● **RECORDS FOR PROCESSING**
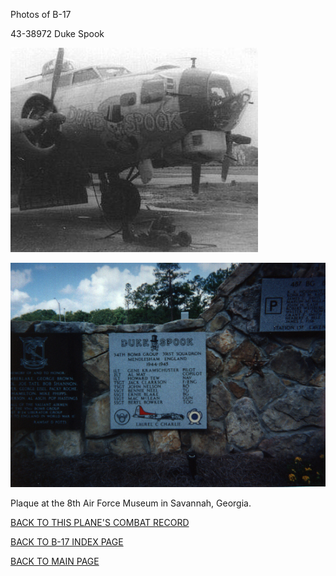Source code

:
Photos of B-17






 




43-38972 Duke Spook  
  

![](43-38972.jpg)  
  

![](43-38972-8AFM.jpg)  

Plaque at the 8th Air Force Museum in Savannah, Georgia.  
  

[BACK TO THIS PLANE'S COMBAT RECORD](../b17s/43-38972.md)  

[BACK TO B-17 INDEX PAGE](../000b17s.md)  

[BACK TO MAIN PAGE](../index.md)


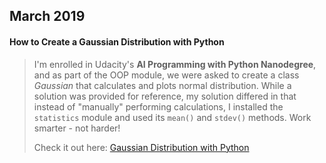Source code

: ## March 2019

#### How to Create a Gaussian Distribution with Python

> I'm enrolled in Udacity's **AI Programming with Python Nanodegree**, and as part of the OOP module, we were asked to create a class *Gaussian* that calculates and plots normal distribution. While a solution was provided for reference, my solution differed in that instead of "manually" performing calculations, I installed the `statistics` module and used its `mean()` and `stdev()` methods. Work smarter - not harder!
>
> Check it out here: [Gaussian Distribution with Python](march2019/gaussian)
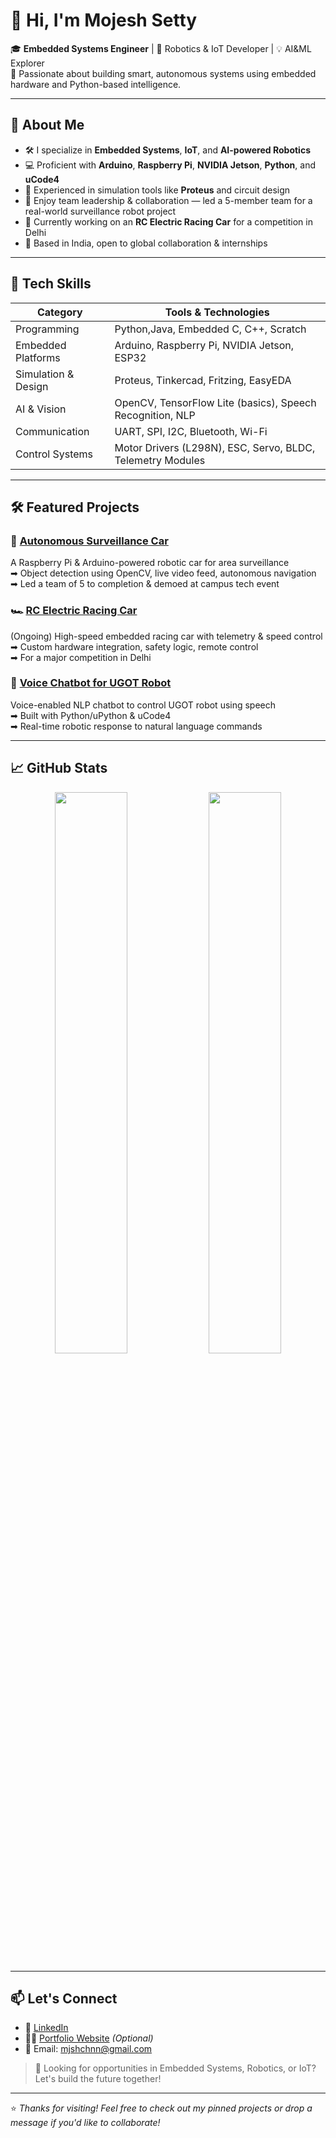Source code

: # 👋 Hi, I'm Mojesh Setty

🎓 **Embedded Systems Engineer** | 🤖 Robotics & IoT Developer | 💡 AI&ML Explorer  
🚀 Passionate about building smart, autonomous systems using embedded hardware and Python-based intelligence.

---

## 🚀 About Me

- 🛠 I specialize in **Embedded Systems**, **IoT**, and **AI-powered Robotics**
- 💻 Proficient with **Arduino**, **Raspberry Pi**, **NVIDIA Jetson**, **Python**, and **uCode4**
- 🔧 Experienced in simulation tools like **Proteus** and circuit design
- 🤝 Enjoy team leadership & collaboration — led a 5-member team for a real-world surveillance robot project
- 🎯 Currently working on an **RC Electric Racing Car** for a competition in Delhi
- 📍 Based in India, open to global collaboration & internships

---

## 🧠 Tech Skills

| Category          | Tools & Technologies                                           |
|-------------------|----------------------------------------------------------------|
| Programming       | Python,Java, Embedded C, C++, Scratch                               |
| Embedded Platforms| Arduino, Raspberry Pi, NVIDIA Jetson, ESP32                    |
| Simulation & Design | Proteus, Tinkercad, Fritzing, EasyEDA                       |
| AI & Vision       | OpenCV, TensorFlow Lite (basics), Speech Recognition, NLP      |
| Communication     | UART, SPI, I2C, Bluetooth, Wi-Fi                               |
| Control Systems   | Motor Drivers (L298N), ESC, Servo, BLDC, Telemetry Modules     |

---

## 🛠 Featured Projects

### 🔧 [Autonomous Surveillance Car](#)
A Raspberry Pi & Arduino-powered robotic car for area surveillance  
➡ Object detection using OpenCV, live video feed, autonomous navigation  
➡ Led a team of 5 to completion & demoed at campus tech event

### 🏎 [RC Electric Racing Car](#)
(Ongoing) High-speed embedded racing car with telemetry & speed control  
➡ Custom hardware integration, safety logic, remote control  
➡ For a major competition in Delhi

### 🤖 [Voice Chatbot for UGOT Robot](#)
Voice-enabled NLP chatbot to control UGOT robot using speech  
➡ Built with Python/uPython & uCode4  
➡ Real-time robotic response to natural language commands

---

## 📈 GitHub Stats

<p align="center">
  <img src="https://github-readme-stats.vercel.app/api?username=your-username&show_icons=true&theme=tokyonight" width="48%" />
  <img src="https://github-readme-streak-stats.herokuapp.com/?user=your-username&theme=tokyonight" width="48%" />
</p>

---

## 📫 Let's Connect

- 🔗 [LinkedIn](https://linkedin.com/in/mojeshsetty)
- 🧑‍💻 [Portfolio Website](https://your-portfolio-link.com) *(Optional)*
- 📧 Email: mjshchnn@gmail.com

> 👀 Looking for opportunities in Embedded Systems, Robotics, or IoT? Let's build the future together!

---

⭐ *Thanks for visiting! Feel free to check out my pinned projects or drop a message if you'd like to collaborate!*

● **YOUR TASK**
Restate word for word only the lines from where the entries begin through the one with "[BACK TO THIS"; omit the pictures.

● **THE COMPLETED TASK**
Source code

:
Photos of B-17






 




43-38972 Duke Spook  
  

![](43-38972.jpg)  
  

![](43-38972-8AFM.jpg)  

Plaque at the 8th Air Force Museum in Savannah, Georgia.  
  

[BACK TO THIS PLANE'S COMBAT RECORD](../b17s/43-38972.md)  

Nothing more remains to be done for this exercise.